Record excerpts:
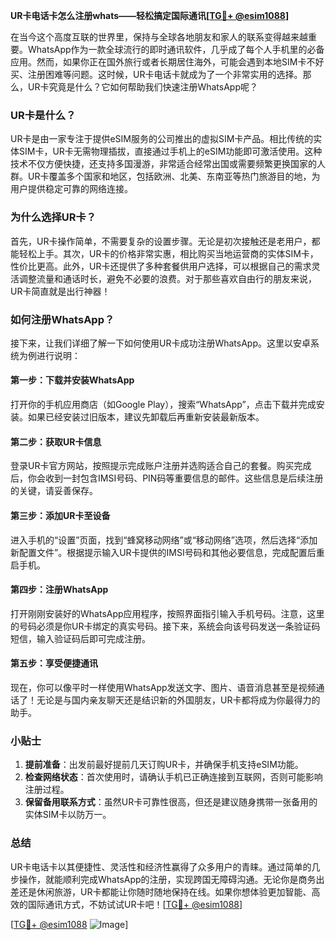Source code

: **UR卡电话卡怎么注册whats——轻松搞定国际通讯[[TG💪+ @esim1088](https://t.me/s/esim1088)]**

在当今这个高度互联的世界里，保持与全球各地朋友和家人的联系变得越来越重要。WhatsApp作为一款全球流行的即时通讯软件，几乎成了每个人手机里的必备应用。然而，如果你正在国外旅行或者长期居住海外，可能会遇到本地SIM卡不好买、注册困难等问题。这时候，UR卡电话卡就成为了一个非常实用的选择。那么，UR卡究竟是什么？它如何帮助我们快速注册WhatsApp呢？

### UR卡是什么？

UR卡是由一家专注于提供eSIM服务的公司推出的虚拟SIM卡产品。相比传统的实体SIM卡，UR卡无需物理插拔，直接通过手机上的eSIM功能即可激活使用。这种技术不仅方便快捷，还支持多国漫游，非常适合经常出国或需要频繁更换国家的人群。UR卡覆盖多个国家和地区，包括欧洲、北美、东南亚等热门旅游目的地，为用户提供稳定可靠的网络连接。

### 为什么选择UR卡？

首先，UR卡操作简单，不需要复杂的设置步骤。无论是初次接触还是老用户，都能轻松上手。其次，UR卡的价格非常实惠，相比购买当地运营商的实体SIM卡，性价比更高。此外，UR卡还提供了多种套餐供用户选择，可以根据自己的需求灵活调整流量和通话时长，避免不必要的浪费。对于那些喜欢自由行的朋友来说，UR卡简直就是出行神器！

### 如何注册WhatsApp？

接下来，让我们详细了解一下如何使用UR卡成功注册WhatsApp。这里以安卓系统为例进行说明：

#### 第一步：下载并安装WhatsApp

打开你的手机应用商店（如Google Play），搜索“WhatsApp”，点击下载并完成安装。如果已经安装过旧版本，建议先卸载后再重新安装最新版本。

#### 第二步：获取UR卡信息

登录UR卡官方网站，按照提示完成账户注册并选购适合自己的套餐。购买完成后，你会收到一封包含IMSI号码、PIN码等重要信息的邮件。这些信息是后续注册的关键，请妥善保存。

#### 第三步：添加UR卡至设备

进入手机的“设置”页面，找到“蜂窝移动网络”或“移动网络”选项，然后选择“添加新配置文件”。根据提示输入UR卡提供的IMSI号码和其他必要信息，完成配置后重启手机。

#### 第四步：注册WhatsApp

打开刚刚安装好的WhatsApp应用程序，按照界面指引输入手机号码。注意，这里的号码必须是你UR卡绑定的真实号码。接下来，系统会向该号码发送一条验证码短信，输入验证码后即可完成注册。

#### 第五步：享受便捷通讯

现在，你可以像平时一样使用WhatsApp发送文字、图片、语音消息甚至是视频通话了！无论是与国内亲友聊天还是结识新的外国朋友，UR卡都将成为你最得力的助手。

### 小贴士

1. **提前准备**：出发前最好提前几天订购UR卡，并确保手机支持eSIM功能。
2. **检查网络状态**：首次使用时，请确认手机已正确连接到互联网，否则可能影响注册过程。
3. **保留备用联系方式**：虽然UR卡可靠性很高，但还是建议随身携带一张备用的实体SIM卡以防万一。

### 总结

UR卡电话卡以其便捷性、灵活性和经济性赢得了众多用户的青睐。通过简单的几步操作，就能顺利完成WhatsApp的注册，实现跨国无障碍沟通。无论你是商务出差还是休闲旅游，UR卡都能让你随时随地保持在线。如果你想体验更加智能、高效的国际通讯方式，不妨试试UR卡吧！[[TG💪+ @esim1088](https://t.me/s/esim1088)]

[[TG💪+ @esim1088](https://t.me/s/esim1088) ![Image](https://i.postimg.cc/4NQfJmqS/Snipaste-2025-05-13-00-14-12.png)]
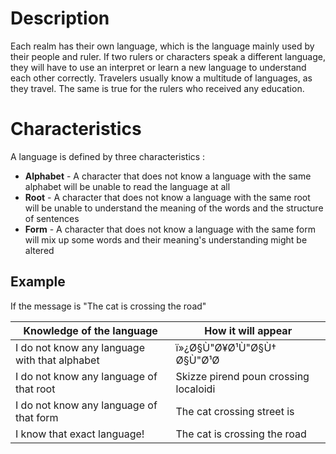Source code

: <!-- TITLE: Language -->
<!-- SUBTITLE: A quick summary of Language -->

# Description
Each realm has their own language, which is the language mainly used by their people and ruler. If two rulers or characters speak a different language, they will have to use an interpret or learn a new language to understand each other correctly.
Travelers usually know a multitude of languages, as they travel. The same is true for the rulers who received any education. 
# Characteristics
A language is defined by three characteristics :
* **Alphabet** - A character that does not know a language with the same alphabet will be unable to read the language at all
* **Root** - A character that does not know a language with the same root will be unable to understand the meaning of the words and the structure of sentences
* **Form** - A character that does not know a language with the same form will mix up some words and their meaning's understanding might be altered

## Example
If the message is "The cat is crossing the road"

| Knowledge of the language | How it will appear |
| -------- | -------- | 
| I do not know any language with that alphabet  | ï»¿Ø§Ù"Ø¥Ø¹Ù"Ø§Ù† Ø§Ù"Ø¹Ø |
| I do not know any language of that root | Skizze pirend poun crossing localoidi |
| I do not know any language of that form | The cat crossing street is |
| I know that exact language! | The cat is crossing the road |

What is needed:
Without including any images, output the data exactly as given.

Solved problem:
Source code

: **UR卡电话卡怎么注册whats——轻松搞定国际通讯[[TG💪+ @esim1088](https://t.me/s/esim1088)]**

在当今这个高度互联的世界里，保持与全球各地朋友和家人的联系变得越来越重要。WhatsApp作为一款全球流行的即时通讯软件，几乎成了每个人手机里的必备应用。然而，如果你正在国外旅行或者长期居住海外，可能会遇到本地SIM卡不好买、注册困难等问题。这时候，UR卡电话卡就成为了一个非常实用的选择。那么，UR卡究竟是什么？它如何帮助我们快速注册WhatsApp呢？

### UR卡是什么？

UR卡是由一家专注于提供eSIM服务的公司推出的虚拟SIM卡产品。相比传统的实体SIM卡，UR卡无需物理插拔，直接通过手机上的eSIM功能即可激活使用。这种技术不仅方便快捷，还支持多国漫游，非常适合经常出国或需要频繁更换国家的人群。UR卡覆盖多个国家和地区，包括欧洲、北美、东南亚等热门旅游目的地，为用户提供稳定可靠的网络连接。

### 为什么选择UR卡？

首先，UR卡操作简单，不需要复杂的设置步骤。无论是初次接触还是老用户，都能轻松上手。其次，UR卡的价格非常实惠，相比购买当地运营商的实体SIM卡，性价比更高。此外，UR卡还提供了多种套餐供用户选择，可以根据自己的需求灵活调整流量和通话时长，避免不必要的浪费。对于那些喜欢自由行的朋友来说，UR卡简直就是出行神器！

### 如何注册WhatsApp？

接下来，让我们详细了解一下如何使用UR卡成功注册WhatsApp。这里以安卓系统为例进行说明：

#### 第一步：下载并安装WhatsApp

打开你的手机应用商店（如Google Play），搜索“WhatsApp”，点击下载并完成安装。如果已经安装过旧版本，建议先卸载后再重新安装最新版本。

#### 第二步：获取UR卡信息

登录UR卡官方网站，按照提示完成账户注册并选购适合自己的套餐。购买完成后，你会收到一封包含IMSI号码、PIN码等重要信息的邮件。这些信息是后续注册的关键，请妥善保存。

#### 第三步：添加UR卡至设备

进入手机的“设置”页面，找到“蜂窝移动网络”或“移动网络”选项，然后选择“添加新配置文件”。根据提示输入UR卡提供的IMSI号码和其他必要信息，完成配置后重启手机。

#### 第四步：注册WhatsApp

打开刚刚安装好的WhatsApp应用程序，按照界面指引输入手机号码。注意，这里的号码必须是你UR卡绑定的真实号码。接下来，系统会向该号码发送一条验证码短信，输入验证码后即可完成注册。

#### 第五步：享受便捷通讯

现在，你可以像平时一样使用WhatsApp发送文字、图片、语音消息甚至是视频通话了！无论是与国内亲友聊天还是结识新的外国朋友，UR卡都将成为你最得力的助手。

### 小贴士

1. **提前准备**：出发前最好提前几天订购UR卡，并确保手机支持eSIM功能。
2. **检查网络状态**：首次使用时，请确认手机已正确连接到互联网，否则可能影响注册过程。
3. **保留备用联系方式**：虽然UR卡可靠性很高，但还是建议随身携带一张备用的实体SIM卡以防万一。

### 总结

UR卡电话卡以其便捷性、灵活性和经济性赢得了众多用户的青睐。通过简单的几步操作，就能顺利完成WhatsApp的注册，实现跨国无障碍沟通。无论你是商务出差还是休闲旅游，UR卡都能让你随时随地保持在线。如果你想体验更加智能、高效的国际通讯方式，不妨试试UR卡吧！[[TG💪+ @esim1088](https://t.me/s/esim1088)]

[[TG💪+ @esim1088](https://t.me/s/esim1088) ![Image](https://i.postimg.cc/4NQfJmqS/Snipaste-2025-05-13-00-14-12.png)]
Source code

: <!-- TITLE: Language -->
<!-- SUBTITLE: A quick summary of Language -->

# Description
Each realm has their own language, which is the language mainly used by their people and ruler. If two rulers or characters speak a different language, they will have to use an interpret or learn a new language to understand each other correctly.
Travelers usually know a multitude of languages, as they travel. The same is true for the rulers who received any education. 
# Characteristics
A language is defined by three characteristics :
* **Alphabet** - A character that does not know a language with the same alphabet will be unable to read the language at all
* **Root** - A character that does not know a language with the same root will be unable to understand the meaning of the words and the structure of sentences
* **Form** - A character that does not know a language with the same form will mix up some words and their meaning's understanding might be altered

## Example
If the message is "The cat is crossing the road"

| Knowledge of the language | How it will appear |
| -------- | -------- | 
| I do not know any language with that alphabet  | ï»¿Ø§Ù"Ø¥Ø¹Ù"Ø§Ù† Ø§Ù"Ø¹Ø |
| I do not know any language of that root | Skizze pirend poun crossing localoidi |
| I do not know any language of that form | The cat crossing street is |
| I know that exact language! | The cat is crossing the road |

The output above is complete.